Several private residential buildings in Southampton Itchen are being affected by the United Kingdom cladding crisis. Smith and Stephen McPartland tabled amendments to the Building Safety Bill in 2021. The amendments include zero-VAT rating for all remediation work and waking watch costs, a government-backed insurance scheme, and legislative protection to prevent costs being passed down to leaseholders. Amendment NC4 requires the government to create a fund into which all builders of higher-risk buildings, residential mortgage lenders and residential building insurers must make contributions. No builder will be able to obtain building control approval to construct any building unless it becomes a member of the Scheme and pays its dues. Leaseholders and leaseholder representative groups giving evidence to the Public bill committee said the Smith-McPartland amendment on a Building Safety Indemnity Scheme (NC4) will help leaseholders.

Prior to the Building Safety Bill, Smith and McPartland tabled amendments to the Fire Safety Bill in 2020, designed to protect leaseholders from having to foot the bill for necessary remedial works focused on potentially unsafe cladding affixed to the buildings in which they reside. The amendments were defeated by 320 votes to 256.

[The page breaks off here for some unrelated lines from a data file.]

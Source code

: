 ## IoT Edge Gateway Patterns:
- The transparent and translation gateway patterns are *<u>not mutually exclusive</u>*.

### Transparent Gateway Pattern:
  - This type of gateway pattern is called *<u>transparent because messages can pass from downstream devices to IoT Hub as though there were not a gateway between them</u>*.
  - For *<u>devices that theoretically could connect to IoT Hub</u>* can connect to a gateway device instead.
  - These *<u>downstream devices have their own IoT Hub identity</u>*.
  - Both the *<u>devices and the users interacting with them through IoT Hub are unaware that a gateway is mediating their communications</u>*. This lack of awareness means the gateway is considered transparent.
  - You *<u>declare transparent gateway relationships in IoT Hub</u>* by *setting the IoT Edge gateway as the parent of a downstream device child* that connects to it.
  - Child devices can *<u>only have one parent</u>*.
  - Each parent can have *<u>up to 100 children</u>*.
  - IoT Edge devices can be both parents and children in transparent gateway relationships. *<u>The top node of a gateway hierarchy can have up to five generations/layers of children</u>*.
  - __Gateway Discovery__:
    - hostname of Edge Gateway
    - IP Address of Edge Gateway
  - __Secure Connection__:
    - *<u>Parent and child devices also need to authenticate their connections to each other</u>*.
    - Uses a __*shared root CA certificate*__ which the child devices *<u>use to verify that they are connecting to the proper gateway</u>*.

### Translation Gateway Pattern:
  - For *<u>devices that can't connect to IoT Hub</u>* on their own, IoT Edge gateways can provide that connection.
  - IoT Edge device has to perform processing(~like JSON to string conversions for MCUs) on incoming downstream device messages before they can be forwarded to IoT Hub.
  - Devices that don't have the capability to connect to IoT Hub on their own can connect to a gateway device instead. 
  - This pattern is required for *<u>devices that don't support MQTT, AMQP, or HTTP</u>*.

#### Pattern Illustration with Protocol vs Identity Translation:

Following the Secretary of State Michael Gove's announcements to protect leaseholders with new laws to make industry pay for building safety, Smith wrote for the Building Safety Council in April 2022. In the article, Smith welcomed the government’s reset on its approach to fire safety based on the idea of proportionality, as leaseholders will be protected from the costs of remediating dangerous cladding. However, Smith said that he believes "that the insurers have gotten off too lightly and I have made my views known to the Secretary of State and in debates in Parliament".

=== Levelling Up ===

In 2019, writing in The Times, Smith made the case for 'levelling up' before it was adopted as Government policy. Smith associated Southampton with post-industrial towns to argue that Government Ministers should look South not just North when it comes to Government priorities in regenerating cities. In an article for The Daily Telegraph in 2020, Smith similarly called on the Government to 'level up' Southampton, suggesting that Southampton was one of the first red wall seats gained from Labour when he became the Conservative MP for the city in 2015.

=== Spitfire Memorial ===

In 2018, Smith met with the Minister with responsibility for coastal communities to discuss his campaign to honour the Spitfire and how Southampton could put in a bid to help fund a fitting memorial to the aircraft. R. J. Mitchell designed the Spitfire in Southampton and its first flight was from Eastleigh Airport.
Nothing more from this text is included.